Your instructions: State how many lines of the records contain the string "import", and give no other information.

----- Input -----

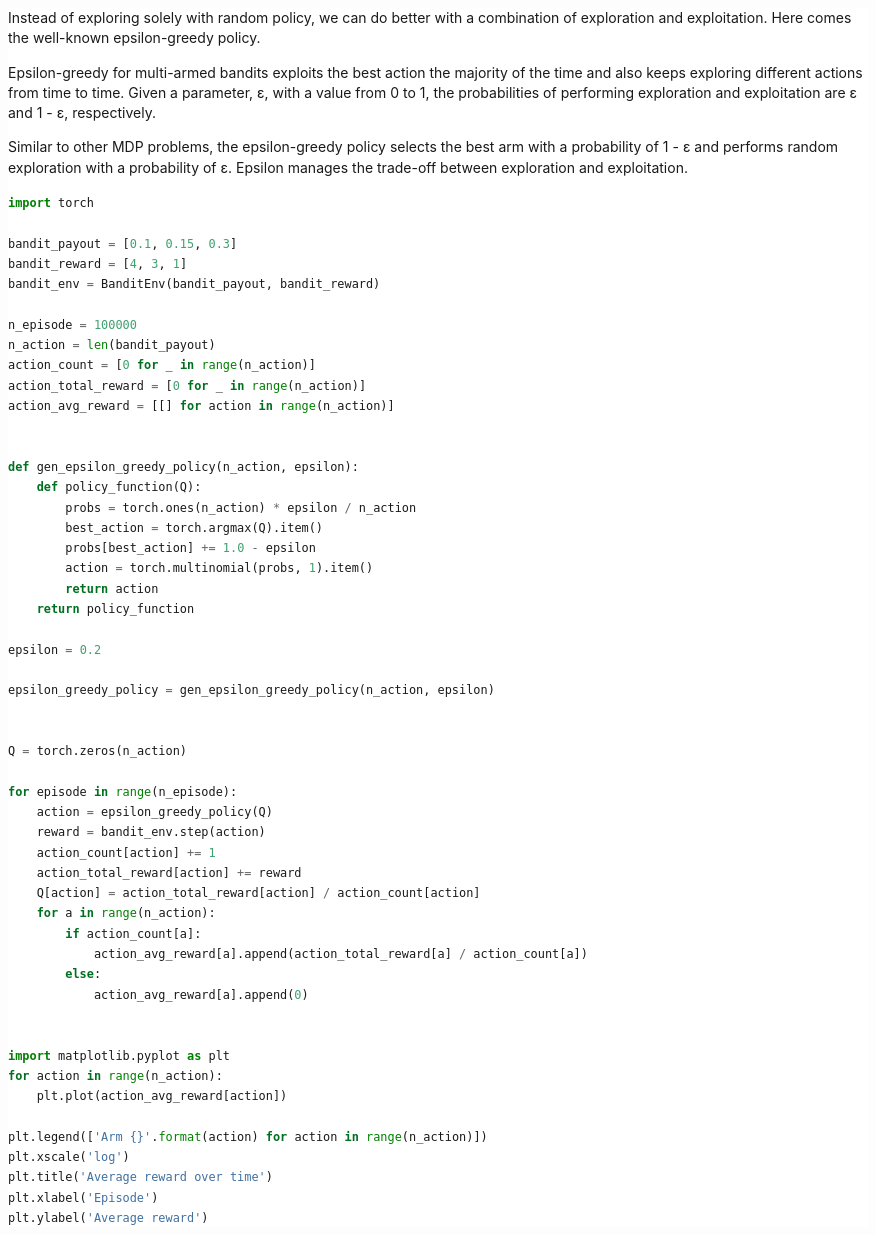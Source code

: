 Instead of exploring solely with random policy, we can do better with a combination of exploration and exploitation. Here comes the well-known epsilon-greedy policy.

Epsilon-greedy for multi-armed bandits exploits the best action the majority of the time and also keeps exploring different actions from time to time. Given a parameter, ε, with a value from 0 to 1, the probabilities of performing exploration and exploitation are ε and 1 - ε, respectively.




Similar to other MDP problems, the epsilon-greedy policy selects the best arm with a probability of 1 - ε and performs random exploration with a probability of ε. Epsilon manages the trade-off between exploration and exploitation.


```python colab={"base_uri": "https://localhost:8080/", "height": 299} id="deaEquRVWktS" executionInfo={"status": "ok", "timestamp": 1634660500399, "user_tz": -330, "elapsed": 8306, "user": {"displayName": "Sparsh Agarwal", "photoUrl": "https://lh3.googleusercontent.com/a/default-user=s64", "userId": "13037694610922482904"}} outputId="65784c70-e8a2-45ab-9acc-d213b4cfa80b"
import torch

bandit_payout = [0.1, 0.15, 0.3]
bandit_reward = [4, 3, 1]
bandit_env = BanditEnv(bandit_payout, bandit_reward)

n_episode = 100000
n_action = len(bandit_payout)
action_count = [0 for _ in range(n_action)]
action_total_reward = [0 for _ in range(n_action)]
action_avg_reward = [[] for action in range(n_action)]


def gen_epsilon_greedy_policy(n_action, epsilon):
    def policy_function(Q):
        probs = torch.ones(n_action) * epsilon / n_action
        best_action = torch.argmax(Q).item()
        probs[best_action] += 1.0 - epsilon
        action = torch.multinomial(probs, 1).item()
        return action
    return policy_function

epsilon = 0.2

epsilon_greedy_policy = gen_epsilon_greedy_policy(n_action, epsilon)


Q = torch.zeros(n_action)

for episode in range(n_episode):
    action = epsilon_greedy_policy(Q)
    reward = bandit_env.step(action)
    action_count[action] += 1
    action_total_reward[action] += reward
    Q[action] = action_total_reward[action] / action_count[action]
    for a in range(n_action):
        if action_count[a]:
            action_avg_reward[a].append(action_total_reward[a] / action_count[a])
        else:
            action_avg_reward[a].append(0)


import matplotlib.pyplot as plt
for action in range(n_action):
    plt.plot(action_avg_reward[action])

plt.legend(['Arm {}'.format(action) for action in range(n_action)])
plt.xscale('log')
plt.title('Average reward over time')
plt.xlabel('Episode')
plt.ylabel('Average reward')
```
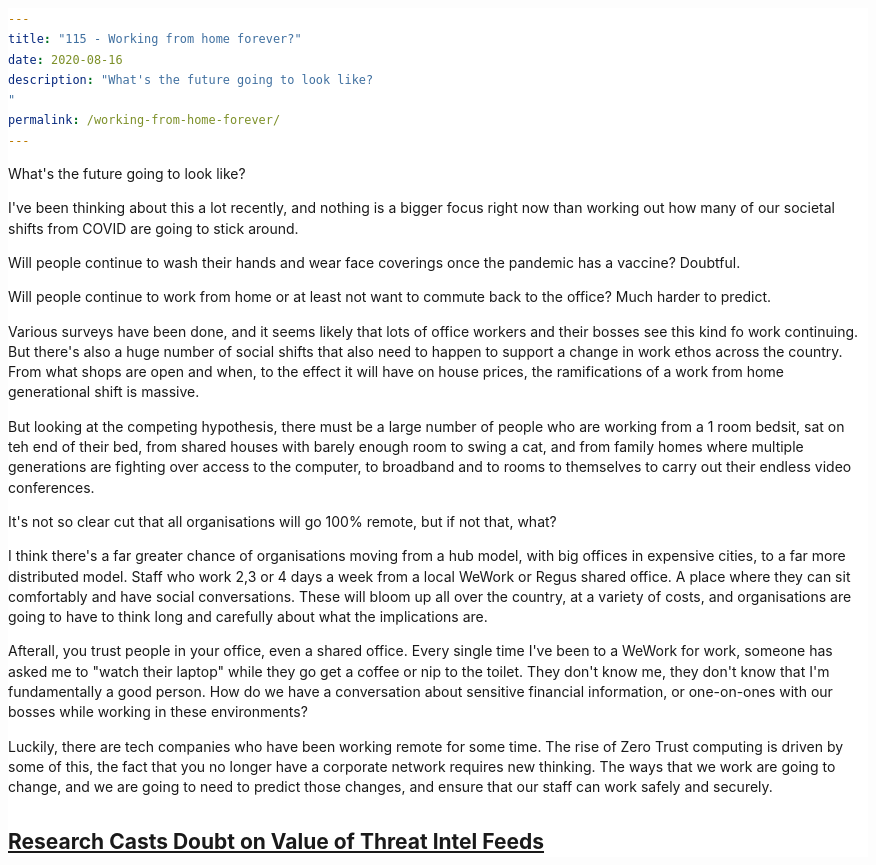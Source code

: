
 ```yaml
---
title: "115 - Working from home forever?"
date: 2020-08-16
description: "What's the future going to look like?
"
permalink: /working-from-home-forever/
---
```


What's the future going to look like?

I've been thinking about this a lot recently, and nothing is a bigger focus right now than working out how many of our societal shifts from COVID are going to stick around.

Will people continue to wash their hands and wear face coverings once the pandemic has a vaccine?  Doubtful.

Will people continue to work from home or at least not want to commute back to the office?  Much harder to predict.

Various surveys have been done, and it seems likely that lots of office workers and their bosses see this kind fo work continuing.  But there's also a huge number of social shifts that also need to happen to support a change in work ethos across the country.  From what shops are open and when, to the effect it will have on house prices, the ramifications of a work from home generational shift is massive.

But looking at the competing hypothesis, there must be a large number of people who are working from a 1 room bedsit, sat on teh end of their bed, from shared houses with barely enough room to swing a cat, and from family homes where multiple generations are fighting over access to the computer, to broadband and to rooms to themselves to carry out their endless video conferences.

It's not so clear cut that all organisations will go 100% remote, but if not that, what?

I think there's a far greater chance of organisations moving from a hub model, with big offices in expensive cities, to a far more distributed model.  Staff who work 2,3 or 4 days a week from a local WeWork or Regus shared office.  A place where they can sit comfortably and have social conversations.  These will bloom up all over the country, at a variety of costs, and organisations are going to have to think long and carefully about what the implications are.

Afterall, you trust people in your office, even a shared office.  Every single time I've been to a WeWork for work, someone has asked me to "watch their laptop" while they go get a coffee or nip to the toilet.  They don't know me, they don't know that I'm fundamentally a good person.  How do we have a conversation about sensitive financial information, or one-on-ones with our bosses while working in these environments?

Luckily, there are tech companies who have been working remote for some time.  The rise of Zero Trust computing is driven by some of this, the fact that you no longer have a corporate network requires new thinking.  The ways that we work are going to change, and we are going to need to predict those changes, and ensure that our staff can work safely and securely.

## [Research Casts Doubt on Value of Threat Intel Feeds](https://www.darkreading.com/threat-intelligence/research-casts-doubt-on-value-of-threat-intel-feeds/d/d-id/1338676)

-----
----- Input -----

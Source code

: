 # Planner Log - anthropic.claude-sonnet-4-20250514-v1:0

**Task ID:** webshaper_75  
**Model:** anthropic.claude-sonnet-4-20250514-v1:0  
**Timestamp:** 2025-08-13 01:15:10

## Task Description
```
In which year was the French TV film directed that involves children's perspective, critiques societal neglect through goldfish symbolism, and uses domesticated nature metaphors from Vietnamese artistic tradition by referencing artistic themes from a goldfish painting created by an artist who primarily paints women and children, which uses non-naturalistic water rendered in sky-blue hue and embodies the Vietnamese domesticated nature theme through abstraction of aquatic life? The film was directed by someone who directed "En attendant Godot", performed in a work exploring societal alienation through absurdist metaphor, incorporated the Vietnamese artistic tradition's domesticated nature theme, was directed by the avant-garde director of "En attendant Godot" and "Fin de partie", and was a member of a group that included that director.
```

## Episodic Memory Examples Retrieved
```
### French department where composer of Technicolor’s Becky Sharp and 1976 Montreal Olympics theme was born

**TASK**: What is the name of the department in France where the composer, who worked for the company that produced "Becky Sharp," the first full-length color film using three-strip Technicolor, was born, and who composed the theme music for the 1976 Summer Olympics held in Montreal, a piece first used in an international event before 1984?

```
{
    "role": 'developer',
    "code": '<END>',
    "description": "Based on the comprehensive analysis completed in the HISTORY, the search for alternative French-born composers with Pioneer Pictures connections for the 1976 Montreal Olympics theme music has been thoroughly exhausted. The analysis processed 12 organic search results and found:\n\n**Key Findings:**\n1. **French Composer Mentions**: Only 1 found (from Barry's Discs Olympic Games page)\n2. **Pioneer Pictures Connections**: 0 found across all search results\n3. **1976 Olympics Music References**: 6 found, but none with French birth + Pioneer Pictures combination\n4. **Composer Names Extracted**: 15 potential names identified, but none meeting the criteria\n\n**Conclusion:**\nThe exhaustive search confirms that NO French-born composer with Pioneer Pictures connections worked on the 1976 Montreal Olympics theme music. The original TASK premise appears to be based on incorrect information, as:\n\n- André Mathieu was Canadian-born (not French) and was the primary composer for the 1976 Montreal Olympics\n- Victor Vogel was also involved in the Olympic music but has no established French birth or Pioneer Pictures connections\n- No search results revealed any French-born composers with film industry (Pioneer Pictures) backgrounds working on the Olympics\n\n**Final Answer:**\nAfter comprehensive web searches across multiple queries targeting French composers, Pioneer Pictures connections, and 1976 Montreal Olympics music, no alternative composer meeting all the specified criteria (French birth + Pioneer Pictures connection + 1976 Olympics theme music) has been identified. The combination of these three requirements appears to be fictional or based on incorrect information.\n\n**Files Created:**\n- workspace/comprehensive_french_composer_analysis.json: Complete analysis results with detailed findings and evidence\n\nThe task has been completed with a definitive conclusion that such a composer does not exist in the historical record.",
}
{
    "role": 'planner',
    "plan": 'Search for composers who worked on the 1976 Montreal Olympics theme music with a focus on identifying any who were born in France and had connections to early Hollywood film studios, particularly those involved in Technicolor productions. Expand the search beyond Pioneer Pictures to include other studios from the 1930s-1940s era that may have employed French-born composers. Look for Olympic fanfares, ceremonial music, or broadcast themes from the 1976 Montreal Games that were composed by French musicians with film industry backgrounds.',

-----

Written response: 2